• **Problem to work on**: Report, as a bare number, how many lines of the entries below contain "from".

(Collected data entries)
* * *

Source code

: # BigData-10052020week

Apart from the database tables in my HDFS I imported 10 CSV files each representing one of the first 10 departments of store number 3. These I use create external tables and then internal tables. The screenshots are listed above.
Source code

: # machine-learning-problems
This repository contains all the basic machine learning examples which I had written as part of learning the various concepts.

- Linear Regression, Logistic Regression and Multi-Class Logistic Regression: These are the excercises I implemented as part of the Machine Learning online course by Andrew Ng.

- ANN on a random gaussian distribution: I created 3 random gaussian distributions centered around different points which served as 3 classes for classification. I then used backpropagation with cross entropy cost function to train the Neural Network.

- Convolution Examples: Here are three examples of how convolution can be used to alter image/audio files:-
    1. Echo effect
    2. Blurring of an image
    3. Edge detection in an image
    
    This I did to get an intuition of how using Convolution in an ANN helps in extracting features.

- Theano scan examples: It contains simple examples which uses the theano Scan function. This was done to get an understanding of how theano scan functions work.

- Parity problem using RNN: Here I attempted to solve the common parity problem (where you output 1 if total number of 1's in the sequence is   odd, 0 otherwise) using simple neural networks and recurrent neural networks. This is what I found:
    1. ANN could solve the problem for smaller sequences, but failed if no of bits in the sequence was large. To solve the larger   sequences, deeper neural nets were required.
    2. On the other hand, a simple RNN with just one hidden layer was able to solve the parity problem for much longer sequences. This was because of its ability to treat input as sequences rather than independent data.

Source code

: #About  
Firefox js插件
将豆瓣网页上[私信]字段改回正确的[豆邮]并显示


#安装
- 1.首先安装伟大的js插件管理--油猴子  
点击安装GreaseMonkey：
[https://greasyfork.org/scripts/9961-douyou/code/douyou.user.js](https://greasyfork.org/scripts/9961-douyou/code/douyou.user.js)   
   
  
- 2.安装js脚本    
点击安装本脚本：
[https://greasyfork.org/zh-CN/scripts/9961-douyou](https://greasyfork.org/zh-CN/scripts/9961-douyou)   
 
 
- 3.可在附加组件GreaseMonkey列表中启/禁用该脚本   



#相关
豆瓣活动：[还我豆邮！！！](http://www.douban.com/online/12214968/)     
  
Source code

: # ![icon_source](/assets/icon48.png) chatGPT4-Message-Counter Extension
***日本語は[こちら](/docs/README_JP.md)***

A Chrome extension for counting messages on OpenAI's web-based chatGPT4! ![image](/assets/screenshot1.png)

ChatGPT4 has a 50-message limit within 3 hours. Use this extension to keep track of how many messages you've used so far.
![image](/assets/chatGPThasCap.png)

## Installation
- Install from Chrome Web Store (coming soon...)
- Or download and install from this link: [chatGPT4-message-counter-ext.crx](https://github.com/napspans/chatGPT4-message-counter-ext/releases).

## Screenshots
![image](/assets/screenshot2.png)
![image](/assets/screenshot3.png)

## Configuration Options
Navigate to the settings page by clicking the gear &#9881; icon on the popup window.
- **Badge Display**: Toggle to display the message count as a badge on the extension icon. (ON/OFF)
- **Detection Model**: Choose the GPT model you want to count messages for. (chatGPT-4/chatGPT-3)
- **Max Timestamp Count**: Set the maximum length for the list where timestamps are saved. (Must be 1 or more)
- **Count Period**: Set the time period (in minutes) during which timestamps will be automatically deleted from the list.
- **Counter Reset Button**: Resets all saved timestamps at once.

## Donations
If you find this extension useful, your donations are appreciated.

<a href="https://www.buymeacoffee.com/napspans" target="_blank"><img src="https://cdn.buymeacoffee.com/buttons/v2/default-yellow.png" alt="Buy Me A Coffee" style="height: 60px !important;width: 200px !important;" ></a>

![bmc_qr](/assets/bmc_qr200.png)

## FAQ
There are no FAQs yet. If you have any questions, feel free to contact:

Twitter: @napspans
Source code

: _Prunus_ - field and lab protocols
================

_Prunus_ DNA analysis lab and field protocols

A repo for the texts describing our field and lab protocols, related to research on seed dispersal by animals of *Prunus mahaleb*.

* * *

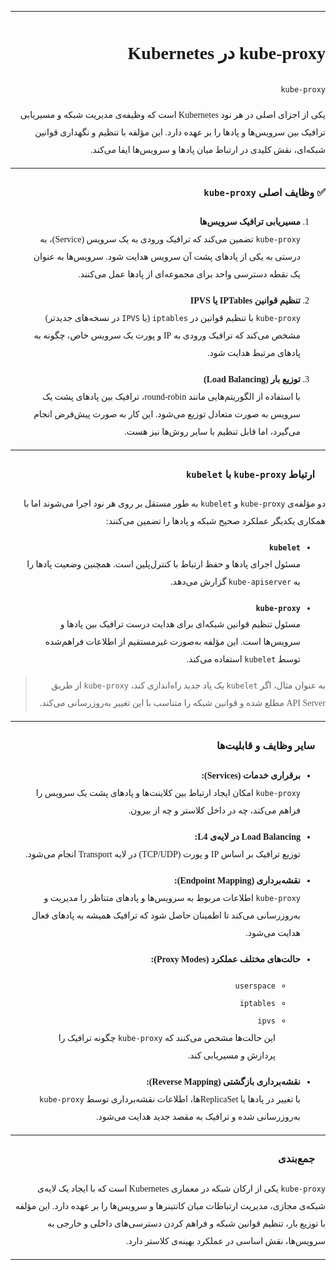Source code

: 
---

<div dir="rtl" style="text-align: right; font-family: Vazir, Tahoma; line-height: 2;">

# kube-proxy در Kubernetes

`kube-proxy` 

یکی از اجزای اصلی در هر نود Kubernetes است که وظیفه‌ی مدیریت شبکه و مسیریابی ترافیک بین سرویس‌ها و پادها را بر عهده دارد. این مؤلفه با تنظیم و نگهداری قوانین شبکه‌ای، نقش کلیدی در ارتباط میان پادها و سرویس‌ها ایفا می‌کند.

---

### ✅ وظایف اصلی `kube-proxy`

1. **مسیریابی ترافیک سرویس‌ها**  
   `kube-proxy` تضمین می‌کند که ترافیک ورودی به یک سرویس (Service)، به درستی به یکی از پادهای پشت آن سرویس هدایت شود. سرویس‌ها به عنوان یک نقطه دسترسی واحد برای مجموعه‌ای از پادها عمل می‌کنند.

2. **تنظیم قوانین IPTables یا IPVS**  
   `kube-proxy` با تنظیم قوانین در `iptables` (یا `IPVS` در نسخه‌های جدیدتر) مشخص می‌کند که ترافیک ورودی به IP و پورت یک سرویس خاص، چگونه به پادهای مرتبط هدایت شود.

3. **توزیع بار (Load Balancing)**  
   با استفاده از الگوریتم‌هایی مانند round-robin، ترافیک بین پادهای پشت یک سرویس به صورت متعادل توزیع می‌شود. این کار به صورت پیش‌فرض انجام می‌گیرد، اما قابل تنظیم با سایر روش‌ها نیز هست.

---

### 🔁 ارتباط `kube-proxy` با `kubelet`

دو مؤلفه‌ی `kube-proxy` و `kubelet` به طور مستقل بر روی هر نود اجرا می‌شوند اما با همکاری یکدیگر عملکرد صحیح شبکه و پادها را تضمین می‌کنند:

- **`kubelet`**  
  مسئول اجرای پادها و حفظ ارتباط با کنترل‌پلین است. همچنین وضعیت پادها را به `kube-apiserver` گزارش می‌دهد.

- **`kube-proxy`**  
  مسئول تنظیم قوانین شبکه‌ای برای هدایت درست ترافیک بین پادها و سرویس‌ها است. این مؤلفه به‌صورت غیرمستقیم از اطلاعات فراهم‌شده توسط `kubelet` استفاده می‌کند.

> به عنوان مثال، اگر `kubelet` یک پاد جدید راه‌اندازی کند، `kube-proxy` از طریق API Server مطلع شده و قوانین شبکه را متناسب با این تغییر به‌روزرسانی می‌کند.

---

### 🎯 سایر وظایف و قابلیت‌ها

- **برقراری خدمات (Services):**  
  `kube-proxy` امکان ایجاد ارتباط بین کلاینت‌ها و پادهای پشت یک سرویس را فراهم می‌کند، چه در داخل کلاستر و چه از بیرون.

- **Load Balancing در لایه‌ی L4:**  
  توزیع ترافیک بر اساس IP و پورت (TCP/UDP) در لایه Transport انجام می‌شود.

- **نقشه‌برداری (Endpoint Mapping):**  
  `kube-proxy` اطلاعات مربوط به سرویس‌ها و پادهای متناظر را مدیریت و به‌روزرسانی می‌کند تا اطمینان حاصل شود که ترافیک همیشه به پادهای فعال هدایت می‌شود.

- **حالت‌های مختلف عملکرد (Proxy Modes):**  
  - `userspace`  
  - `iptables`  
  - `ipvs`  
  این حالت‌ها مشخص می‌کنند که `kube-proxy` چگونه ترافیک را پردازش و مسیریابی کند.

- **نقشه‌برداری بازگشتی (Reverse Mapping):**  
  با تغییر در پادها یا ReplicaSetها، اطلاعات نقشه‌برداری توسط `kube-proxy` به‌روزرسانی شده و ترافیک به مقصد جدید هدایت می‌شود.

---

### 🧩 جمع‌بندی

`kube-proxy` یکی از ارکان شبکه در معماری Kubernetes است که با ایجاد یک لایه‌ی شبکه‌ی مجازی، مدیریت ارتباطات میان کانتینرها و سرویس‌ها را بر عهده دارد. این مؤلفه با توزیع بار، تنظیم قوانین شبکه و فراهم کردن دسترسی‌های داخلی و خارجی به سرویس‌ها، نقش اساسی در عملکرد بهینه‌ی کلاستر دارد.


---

* * *

• **Exercise result**: 4